Dunne muisbraam
Rubus iceniensis Newton & H.E.Weber
Watsonia 11: 381 (1977).
Holotype: MANCH, coll. Linton, Set Brit. Rubi 103, Wood on borders of Sprowston and Rackheath, E. Norfolk, 27 July 1893. Isotype in BR.
NB. De hier beschreven planten van Noord-Brabant blijken toch geen R. iceniensis te zijn. Het betreft blijkbaar een lokaal taxon
Bladloot neerliggend, 3-4 mm dik, in de zon roodbruin, zeer dicht behaard, met 50-100 donkerrode of grauwe merendeels korte klieren per 5 cm en enkele klierstekels. Stekels ongelijk, de grotere 15-25 per internodium, uit iets verbrede voet vrijwel priemvormig, scherp teruggericht en meestal deels gebogen. Steunblaadjes draad- tot lijnvormig, 7-10 mm lang, beklierd. Bladsteel 5-7 cm lang, korter dan de onderste blaadjes, zeer dicht behaard, met ongelijke klieren en enkele klierstekels en 6-15 teruggerichhte of kromme dunne grotere stekels.
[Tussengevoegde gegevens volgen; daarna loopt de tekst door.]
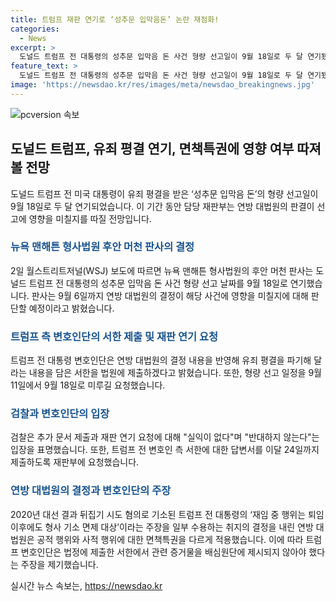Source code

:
 ```yaml
---
title: 트럼프 재판 연기로 ‘성추문 입막음돈’ 논란 재점화!
categories:
  - News
excerpt: >
  도널드 트럼프 전 대통령의 성추문 입막음 돈 사건 형량 선고일이 9월 18일로 두 달 연기됐다. 뉴욕 맨해튼 형사법원의 후안 머천 판사는 대법원의 판결이 선고에 영향을 미칠지를 9월 6일까지 판단할 예정이다. 트럼프 측 변호인단은 연방 대법원 결정을 반영한 서한을 제출하고 재판 연기를 요청했으며, 검찰은 반대하지 않는 입장을 밝혔다. 연방 대법원은 전직 대통령의 재임 중 공적 행위에 면책특권이 인정되지만 사적 행위는 그렇지 않다고 결정했다. 변호인단은 공적 행위 관련 증거물을 배심원단에 제시되지 않아야 한다는 주장을 제기했다.
feature_text: >
  도널드 트럼프 전 대통령의 성추문 입막음 돈 사건 형량 선고일이 9월 18일로 두 달 연기됐다. 뉴욕 맨해튼 형사법원의 후안 머천 판사는 대법원의 판결이 선고에 영향을 미칠지를 9월 6일까지 판단할 예정이다. 트럼프 측 변호인단은 연방 대법원 결정을 반영한 서한을 제출하고 재판 연기를 요청했으며, 검찰은 반대하지 않는 입장을 밝혔다. 연방 대법원은 전직 대통령의 재임 중 공적 행위에 면책특권이 인정되지만 사적 행위는 그렇지 않다고 결정했다. 변호인단은 공적 행위 관련 증거물을 배심원단에 제시되지 않아야 한다는 주장을 제기했다.
image: 'https://newsdao.kr/res/images/meta/newsdao_breakingnews.jpg'
---
```


<p><img src="https://newsdao.kr/res/images/meta/newsdao_breakingnews.jpg" alt="pcversion 속보" /></p>

<h2 data-ke-size="size26">도널드 트럼프, 유죄 평결 연기, 면책특권에 영향 여부 따져볼 전망</h2>

<p data-ke-size="size16">도널드 트럼프 전 미국 대통령이 유죄 평결을 받은 ‘성추문 입막음 돈’의 형량 선고일이 9월 18일로 두 달 연기되었습니다. 이 기간 동안 담당 재판부는 연방 대법원의 판결이 선고에 영향을 미칠지를 따질 전망입니다.</p>

<h3><b><span style="color: #1a5490;">뉴욕 맨해튼 형사법원 후안 머천 판사의 결정</span></b></h3>

<p data-ke-size="size16">2일 월스트리트저널(WSJ) 보도에 따르면 뉴욕 맨해튼 형사법원의 후안 머천 판사는 도널드 트럼프 전 대통령의 성추문 입막음 돈 사건 형량 선고 날짜를 9월 18일로 연기했습니다. 판사는 9월 6일까지 연방 대법원의 결정이 해당 사건에 영향을 미칠지에 대해 판단할 예정이라고 밝혔습니다.</p>

<h3><b><span style="color: #1a5490;">트럼프 측 변호인단의 서한 제출 및 재판 연기 요청</span></b></h3>

<p data-ke-size="size16">트럼프 전 대통령 변호인단은 연방 대법원의 결정 내용을 반영해 유죄 평결을 파기해 달라는 내용을 담은 서한을 법원에 제출하겠다고 밝혔습니다. 또한, 형량 선고 일정을 9월 11일에서 9월 18일로 미루길 요청했습니다.</p>

<h3><b><span style="color: #1a5490;">검찰과 변호인단의 입장</span></b></h3>

<p data-ke-size="size16">검찰은 추가 문서 제출과 재판 연기 요청에 대해 "실익이 없다"며 "반대하지 않는다"는 입장을 표명했습니다. 또한, 트럼프 전 변호인 측 서한에 대한 답변서를 이달 24일까지 제출하도록 재판부에 요청했습니다.</p>

<h3><b><span style="color: #1a5490;">연방 대법원의 결정과 변호인단의 주장</span></b></h3>

<p data-ke-size="size16">2020년 대선 결과 뒤집기 시도 혐의로 기소된 트럼프 전 대통령의 ‘재임 중 행위는 퇴임 이후에도 형사 기소 면제 대상’이라는 주장을 일부 수용하는 취지의 결정을 내린 연방 대법원은 공적 행위와 사적 행위에 대한 면책특권을 다르게 적용했습니다. 이에 따라 트럼프 변호인단은 법정에 제출한 서한에서 관련 증거물을 배심원단에 제시되지 않아야 했다는 주장을 제기했습니다.</p>
실시간 뉴스 속보는, <a href="https://newsdao.kr" rel="dofollow">https://newsdao.kr</a>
Bladeren 3(-5)-tallig, aan de bovenzijde iets behaard, aan de onderzijde op de nerven met lange maar niet talrijke haren. Bladtanden breed met topspitsje, niet of ondiep periodisch, met vrijwel rechte tot duidelijk teruggerichte hoofdtanden. Topblaadje omgekeerd eirond, vrij plotseling breed en lang toegespitst met uitgerande voet. Breedte 60-70% van de lengte. Lengte van het steeltje 18-26% van de lengte van het blaadje. Bloeitak rondachtig tot kantig, zeer dicht aanliggend en afstaand behaard, met 100 - > 200 ongelijke donkerrode of grauwe klieren per 5 cm en enkele klierstekels. Grotere stekels 7-15 per internodium ± 2 mm lang, geelachtig, dun naaldvormig, teruggericht of gebogen. Bloeiwijze piramidaal, tot halverwege of hoger bebladerd, soms tot boven met bladachtige schutbladen, dicht behaard en beklierd, met fijne naaldvormige 2-4 mm lange grotere stekels. Zijtakken afstaand tot iets opgericht, boven het midden gedeeld, de langste met 2-6 bloemen. Bloemsteeltjes dun, 5-20 mm lang, dicht aanliggend en meestal ook enigszins afstaand behaard, met ± 100 ongelijke grauwe klieren, die deels langer zijn dan de doorsnede van het steeltje en 6-15 stekels. Kelkslippen aanvankelijk teruggeslagen, na de bloei opgericht, dicht viltig en ± aanliggend behaard, met 7-15 stekels en talrijke klieren. Kroonbladen (vrijwel) wit, omgekeerd eirond, elliptisch of ruitvormig, 8-12 mm lang, met afgeronde of ingesneden top. Meeldraden evenlang als tot langer dan de geelachtige stijlen. Helmhokken kaal. Vruchtbeginsels kaal of kort behaard. Vruchtbodem behaard. Bloeitijd: juli, begin augustus.
Verspreiding: Oost-Engeland en één vindplaats in Nederland.
Nederland: Alleen in een bos in de buurtschap Helder bij Overloon.